## WHAT TO PRODUCE
In the listing that follows, the range to quote begins at the line that has "Pnt ^ Dll returns" and ends after the line that has "DualLines and Lines"; quote it verbatim and add nothing.

───

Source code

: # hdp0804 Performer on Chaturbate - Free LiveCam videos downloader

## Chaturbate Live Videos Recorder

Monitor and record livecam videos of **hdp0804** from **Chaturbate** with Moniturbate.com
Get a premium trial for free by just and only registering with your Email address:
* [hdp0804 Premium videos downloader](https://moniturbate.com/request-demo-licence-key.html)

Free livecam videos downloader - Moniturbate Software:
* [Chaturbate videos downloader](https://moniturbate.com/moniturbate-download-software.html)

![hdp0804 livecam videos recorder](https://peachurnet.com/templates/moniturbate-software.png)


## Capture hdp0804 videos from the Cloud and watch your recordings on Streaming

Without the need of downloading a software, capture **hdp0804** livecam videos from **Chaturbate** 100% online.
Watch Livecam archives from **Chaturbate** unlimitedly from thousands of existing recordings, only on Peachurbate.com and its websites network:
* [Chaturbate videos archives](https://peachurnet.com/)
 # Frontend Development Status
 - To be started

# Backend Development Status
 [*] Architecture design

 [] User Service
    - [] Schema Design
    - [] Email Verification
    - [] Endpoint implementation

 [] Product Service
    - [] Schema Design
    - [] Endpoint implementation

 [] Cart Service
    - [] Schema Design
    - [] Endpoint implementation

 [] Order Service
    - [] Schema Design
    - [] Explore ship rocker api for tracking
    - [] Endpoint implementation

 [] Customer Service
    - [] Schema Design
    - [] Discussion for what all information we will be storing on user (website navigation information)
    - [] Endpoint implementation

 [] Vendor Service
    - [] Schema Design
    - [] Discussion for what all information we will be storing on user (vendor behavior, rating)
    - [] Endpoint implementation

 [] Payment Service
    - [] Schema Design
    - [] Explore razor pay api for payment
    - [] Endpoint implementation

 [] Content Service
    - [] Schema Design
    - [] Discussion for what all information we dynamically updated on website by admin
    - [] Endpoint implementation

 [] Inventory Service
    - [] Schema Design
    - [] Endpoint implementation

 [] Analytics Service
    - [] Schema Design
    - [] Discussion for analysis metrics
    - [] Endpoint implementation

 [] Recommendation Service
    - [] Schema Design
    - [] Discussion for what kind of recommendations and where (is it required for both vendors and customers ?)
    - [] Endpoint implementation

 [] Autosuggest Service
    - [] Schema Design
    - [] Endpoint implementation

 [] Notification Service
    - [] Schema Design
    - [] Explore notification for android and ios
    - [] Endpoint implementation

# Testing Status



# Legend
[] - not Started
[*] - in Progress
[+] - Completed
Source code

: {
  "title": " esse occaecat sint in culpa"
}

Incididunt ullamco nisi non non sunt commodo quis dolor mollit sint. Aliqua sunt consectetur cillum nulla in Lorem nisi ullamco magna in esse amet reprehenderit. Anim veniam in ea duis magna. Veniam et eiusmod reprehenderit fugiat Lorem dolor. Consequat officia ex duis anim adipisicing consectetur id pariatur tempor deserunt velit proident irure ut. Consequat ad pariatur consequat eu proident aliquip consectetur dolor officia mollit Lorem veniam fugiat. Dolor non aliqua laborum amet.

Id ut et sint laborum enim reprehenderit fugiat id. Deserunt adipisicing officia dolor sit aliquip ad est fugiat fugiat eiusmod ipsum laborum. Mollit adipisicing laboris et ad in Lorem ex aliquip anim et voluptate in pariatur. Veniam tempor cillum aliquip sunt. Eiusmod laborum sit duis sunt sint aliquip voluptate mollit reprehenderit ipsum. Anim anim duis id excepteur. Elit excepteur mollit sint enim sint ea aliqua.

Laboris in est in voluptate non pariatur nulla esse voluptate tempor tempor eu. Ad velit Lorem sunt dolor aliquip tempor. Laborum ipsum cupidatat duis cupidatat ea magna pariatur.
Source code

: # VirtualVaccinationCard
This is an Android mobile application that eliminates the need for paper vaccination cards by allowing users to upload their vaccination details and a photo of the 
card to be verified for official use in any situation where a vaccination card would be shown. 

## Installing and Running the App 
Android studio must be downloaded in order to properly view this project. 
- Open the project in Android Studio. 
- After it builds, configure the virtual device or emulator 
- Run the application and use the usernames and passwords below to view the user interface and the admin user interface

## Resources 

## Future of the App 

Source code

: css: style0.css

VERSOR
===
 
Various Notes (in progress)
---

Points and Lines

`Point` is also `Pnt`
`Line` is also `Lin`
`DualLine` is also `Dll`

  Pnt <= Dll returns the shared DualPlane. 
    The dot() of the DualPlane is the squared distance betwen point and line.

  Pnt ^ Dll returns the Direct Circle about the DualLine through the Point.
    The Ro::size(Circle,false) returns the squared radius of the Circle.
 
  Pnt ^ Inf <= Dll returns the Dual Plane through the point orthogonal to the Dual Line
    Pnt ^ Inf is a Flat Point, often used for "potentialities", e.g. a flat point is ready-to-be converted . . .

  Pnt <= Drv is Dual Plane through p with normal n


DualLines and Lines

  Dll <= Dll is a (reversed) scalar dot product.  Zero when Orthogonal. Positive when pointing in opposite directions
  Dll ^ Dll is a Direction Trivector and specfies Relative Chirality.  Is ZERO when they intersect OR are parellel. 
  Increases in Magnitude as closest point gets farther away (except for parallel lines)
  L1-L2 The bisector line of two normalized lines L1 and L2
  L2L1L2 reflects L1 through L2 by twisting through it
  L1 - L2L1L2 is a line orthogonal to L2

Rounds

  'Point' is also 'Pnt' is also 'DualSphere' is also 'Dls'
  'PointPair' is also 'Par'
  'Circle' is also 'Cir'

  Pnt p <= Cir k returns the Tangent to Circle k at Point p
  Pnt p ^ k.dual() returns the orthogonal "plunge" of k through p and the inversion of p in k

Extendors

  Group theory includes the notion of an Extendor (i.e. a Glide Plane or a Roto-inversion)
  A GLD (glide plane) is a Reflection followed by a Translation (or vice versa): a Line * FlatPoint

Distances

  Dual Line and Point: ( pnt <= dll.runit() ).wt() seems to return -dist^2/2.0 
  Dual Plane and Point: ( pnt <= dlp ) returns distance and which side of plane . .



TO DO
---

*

───

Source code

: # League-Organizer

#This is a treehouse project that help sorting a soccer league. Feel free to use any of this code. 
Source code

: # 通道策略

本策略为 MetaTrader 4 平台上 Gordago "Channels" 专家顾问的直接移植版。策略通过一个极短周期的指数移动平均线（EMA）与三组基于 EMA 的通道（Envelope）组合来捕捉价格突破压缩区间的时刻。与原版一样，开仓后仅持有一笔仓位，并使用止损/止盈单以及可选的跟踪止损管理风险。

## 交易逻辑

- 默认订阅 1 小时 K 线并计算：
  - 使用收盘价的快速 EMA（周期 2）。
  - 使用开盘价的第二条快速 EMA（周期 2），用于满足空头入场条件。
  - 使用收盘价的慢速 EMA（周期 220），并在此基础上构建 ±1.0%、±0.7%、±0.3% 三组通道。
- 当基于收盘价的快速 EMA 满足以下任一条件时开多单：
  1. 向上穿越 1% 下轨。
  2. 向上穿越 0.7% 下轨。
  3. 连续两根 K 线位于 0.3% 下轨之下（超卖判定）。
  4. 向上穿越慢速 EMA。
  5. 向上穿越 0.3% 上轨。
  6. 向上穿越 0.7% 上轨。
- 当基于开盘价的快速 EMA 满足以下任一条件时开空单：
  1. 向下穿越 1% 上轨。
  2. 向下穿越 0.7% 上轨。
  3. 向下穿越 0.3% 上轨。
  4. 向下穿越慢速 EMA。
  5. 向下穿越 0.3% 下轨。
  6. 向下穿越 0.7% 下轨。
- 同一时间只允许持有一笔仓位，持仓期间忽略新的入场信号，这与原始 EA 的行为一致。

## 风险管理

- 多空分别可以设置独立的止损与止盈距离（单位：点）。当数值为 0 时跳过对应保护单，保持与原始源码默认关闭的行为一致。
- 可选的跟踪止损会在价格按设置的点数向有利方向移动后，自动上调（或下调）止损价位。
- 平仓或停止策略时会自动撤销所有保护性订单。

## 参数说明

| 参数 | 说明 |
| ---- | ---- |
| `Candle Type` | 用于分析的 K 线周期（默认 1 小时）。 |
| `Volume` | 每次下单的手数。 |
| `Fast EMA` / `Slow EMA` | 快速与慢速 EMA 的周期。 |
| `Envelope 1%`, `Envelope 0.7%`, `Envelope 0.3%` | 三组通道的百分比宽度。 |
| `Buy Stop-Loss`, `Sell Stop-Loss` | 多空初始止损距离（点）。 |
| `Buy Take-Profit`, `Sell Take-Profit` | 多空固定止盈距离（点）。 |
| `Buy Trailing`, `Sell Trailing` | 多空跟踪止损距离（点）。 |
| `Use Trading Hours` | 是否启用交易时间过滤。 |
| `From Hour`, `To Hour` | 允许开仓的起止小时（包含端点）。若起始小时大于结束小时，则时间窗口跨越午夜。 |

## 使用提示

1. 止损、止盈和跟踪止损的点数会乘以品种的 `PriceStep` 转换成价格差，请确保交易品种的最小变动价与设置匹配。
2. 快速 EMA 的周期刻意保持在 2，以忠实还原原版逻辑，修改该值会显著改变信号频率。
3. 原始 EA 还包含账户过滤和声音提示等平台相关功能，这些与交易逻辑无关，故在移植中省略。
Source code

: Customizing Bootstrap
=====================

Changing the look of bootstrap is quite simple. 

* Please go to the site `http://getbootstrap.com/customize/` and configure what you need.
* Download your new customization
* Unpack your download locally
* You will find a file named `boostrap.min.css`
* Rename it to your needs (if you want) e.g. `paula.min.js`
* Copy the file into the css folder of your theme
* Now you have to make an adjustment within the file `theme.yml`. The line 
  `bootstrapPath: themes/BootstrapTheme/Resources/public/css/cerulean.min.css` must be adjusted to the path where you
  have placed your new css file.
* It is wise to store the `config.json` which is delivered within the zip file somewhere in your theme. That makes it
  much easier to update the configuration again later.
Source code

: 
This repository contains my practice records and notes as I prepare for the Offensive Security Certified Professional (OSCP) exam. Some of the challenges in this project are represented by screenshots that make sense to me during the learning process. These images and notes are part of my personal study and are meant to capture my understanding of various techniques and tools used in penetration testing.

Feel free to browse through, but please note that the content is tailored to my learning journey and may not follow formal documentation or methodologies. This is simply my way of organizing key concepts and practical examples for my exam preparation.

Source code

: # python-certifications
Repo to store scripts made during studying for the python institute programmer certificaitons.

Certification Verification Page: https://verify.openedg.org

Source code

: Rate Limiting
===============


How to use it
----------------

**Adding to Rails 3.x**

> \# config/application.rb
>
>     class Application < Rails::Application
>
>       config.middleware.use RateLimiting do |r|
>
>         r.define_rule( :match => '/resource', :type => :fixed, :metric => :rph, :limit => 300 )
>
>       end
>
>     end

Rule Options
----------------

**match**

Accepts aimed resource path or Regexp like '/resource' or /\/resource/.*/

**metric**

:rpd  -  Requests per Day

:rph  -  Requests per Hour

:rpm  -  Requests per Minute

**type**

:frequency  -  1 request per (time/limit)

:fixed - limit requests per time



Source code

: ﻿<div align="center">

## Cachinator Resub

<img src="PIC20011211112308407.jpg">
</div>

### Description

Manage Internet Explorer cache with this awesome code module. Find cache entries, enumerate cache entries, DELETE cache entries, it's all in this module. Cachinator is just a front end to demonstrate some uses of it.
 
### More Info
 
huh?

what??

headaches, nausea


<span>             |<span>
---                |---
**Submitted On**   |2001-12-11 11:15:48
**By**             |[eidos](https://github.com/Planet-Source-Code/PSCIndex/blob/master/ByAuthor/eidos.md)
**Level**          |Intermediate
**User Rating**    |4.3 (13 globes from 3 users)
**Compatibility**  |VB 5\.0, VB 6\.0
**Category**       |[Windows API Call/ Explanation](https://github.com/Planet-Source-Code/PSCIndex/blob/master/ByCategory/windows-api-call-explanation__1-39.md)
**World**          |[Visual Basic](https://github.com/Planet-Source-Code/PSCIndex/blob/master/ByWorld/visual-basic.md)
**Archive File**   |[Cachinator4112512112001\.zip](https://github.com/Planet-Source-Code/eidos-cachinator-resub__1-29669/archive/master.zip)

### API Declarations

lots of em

───

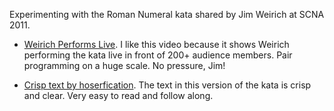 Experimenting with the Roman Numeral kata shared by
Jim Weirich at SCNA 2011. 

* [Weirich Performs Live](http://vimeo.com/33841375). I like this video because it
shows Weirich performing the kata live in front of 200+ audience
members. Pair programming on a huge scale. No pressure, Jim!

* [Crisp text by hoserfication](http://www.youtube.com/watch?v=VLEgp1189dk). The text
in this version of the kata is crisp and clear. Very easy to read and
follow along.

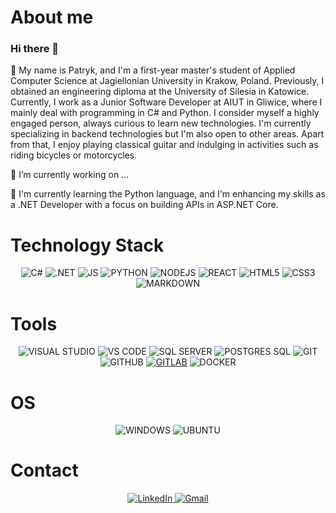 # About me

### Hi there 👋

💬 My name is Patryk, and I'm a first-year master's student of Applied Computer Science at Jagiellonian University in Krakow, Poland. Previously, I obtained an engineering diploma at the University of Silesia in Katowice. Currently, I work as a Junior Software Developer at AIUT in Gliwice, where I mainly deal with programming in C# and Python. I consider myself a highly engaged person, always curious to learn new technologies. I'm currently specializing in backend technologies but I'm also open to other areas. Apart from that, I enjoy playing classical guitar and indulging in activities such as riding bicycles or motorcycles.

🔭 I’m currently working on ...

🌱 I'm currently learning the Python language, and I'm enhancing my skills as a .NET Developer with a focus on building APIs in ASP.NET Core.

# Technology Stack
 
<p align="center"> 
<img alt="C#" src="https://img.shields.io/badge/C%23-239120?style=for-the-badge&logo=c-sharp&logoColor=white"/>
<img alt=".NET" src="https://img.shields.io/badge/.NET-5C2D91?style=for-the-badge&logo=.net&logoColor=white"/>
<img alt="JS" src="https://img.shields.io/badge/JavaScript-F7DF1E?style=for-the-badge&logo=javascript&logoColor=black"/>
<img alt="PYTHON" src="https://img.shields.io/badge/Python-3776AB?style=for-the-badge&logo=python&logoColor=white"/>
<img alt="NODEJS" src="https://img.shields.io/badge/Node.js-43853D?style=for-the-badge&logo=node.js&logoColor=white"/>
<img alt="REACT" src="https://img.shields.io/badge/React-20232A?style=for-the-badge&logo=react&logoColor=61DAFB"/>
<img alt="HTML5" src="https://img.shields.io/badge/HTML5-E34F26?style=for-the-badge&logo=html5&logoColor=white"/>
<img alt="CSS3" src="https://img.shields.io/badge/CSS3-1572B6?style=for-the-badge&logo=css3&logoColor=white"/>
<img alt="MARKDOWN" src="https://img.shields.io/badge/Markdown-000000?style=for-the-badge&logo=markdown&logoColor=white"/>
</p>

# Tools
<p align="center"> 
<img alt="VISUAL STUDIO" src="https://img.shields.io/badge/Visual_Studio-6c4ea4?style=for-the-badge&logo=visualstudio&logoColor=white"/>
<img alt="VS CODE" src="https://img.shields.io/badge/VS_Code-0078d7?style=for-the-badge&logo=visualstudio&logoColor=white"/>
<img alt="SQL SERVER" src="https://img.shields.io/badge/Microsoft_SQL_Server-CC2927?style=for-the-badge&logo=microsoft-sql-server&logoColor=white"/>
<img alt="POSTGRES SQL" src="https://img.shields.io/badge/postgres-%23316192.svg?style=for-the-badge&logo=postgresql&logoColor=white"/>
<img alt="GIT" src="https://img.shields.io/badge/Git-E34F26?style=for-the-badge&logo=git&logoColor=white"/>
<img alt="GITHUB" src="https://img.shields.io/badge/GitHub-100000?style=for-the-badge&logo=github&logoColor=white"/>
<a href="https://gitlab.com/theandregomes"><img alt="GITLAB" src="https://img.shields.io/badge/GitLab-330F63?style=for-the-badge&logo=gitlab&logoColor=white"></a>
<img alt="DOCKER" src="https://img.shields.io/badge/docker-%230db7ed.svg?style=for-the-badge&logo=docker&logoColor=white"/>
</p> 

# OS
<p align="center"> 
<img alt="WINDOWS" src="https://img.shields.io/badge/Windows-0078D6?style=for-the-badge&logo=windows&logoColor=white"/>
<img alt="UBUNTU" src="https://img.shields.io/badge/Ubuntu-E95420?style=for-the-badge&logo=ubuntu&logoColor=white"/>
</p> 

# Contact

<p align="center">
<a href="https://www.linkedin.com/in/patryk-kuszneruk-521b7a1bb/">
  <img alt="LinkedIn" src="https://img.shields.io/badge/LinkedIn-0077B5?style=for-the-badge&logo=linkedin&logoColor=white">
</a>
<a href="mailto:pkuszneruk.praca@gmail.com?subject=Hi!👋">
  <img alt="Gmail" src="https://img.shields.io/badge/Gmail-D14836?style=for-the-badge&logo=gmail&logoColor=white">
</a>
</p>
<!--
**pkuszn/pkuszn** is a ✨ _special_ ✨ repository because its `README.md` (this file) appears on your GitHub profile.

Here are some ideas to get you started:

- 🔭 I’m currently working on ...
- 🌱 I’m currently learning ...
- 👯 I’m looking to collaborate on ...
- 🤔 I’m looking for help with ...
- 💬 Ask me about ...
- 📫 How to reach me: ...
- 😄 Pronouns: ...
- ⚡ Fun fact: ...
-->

───

## SOLUTION
  Pnt ^ Dll returns the Direct Circle about the DualLine through the Point.
    The Ro::size(Circle,false) returns the squared radius of the Circle.
 
  Pnt ^ Inf <= Dll returns the Dual Plane through the point orthogonal to the Dual Line
    Pnt ^ Inf is a Flat Point, often used for "potentialities", e.g. a flat point is ready-to-be converted . . .

  Pnt <= Drv is Dual Plane through p with normal n


DualLines and Lines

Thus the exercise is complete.